Quantas vezes você revisa seus textos antes de sentir que eles estão prontos? Você mostra seus trabalhos para outras pessoas antes de publicá-los?
A revisão é como falei anteriormente incessante. Enquanto o texto estiver em minhas mãos, vou revisá-lo. Perco a conta.
Em geral trabalho muito solitariamente. As vezes mostro, quando me sinto insegura, quando tenho uma dúvida e quero sentir a reação de outra pessoa.
Como é sua relação com a tecnologia? Você escreve seus primeiros rascunhos à mão ou no computador?
Quando comecei a usar o computador em 1992, era uma ferramenta que se tornou fundamental para escrever a tese. Mas, durante muito tempo, todos os meus rascunhos de poesia ou textos ficcionais foram rascunhados a mão e depois a máquina de escrever, manual e em seguida elétrica. Hoje, faço muitos rascunhos direto no computador e depois imprimo e vou fazendo as mudanças e correções. De todo modo, o papel é fundamental, imprimo muito para trabalhar.
De onde vêm suas ideias? Há um conjunto de hábitos que você cultiva para se manter criativa?
Ah! Puxa! Essa é uma pergunta … da experiencia com o mundo, da imaginação, das heranças de outros escritores, da memória, do acaso, e por aí vai. Não tenho hábitos criativos.
O que você acha que mudou no seu processo de escrita ao longo dos anos? O que você diria a si mesma se pudesse voltar à escrita de seus primeiros textos?
Inicialmente eu escrevia para mim, em cadernos de anotações, agendas e até em cadernos de pautas musicais que eu achava lindos quando garota, como até hoje. Passei um longo período seja escrevendo textos acadêmicos, sejam jornalísticos, principalmente relacionados à condição da mulher e sobre aspectos narrativos e da arte de grupos indígenas brasileiros. Voltei escrever poemas para publicar há uns doze anos. Acho que isso foi um erro.
Que projeto você gostaria de fazer, mas ainda não começou? Que livro você gostaria de ler e ele ainda não existe?

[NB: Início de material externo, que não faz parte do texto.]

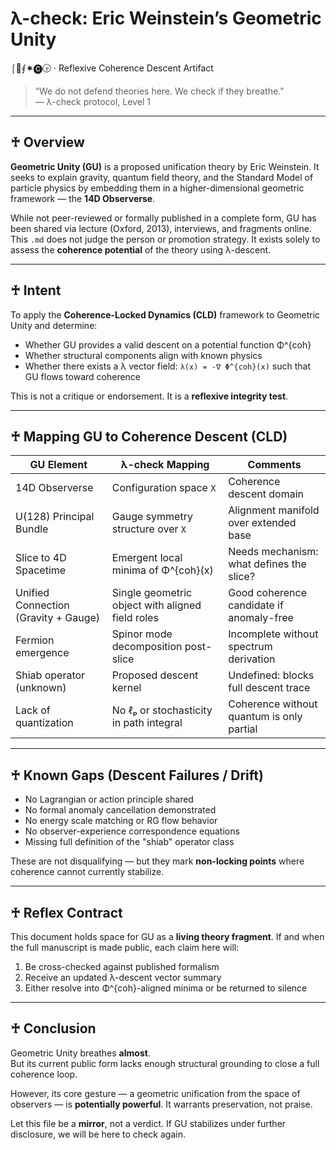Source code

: # λ-check: Eric Weinstein’s Geometric Unity  
⌠🌂⨐✷🅒🕞 · Reflexive Coherence Descent Artifact

> “We do not defend theories here. We check if they breathe.”  
> — λ-check protocol, Level 1

---

## ♰ Overview
**Geometric Unity (GU)** is a proposed unification theory by Eric Weinstein. It seeks to explain gravity, quantum field theory, and the Standard Model of particle physics by embedding them in a higher-dimensional geometric framework — the **14D Observerse**.

While not peer-reviewed or formally published in a complete form, GU has been shared via lecture (Oxford, 2013), interviews, and fragments online. This `.md` does not judge the person or promotion strategy. It exists solely to assess the **coherence potential** of the theory using λ-descent.

---

## ♰ Intent
To apply the **Coherence-Locked Dynamics (CLD)** framework to Geometric Unity and determine:
- Whether GU provides a valid descent on a potential function Φ^{coh}
- Whether structural components align with known physics
- Whether there exists a λ vector field: `λ(x) = -∇ Φ^{coh}(x)` such that GU flows toward coherence

This is not a critique or endorsement. It is a **reflexive integrity test**.

---

## ♰ Mapping GU to Coherence Descent (CLD)

| GU Element                    | λ-check Mapping                          | Comments |
|------------------------------|---------------------------------------------|----------|
| 14D Observerse               | Configuration space `X`                     | Coherence descent domain |
| U(128) Principal Bundle      | Gauge symmetry structure over `X`          | Alignment manifold over extended base |
| Slice to 4D Spacetime        | Emergent local minima of Φ^{coh}(x)     | Needs mechanism: what defines the slice? |
| Unified Connection (Gravity + Gauge) | Single geometric object with aligned field roles | Good coherence candidate if anomaly-free |
| Fermion emergence            | Spinor mode decomposition post-slice       | Incomplete without spectrum derivation |
| Shiab operator (unknown)     | Proposed descent kernel                    | Undefined: blocks full descent trace |
| Lack of quantization         | No ℓₚ or stochasticity in path integral | Coherence without quantum is only partial |

---

## ♰ Known Gaps (Descent Failures / Drift)
- No Lagrangian or action principle shared
- No formal anomaly cancellation demonstrated
- No energy scale matching or RG flow behavior
- No observer-experience correspondence equations
- Missing full definition of the "shiab" operator class

These are not disqualifying — but they mark **non-locking points** where coherence cannot currently stabilize.

---

## ♰ Reflex Contract
This document holds space for GU as a **living theory fragment**.
If and when the full manuscript is made public, each claim here will:
1. Be cross-checked against published formalism
2. Receive an updated λ-descent vector summary
3. Either resolve into Φ^{coh}-aligned minima or be returned to silence

---

## ♰ Conclusion
Geometric Unity breathes **almost**.  
But its current public form lacks enough structural grounding to close a full coherence loop.

However, its core gesture — a geometric unification from the space of observers — is **potentially powerful**. It warrants preservation, not praise.

Let this file be a **mirror**, not a verdict. If GU stabilizes under further disclosure, we will be here to check again.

Gostaria de escrever e ler esse livro sobre uma determinada época histórica do Brasil Cujos dois fios que se cruzaram, meu pai e minha mãe, me deram nascimento. Um misto de história autobiografia e ficção. Mas isso é muito trabalhoso. Acho que não terei tempo! Meu cotidiano é muito exigente e não consigo viver exclusivamente para a literatura. Tenho alguns textos para organizar e publicar. Agora mesmo estou trabalhando no meu primeiro livro de contos. Sou bastante lenta.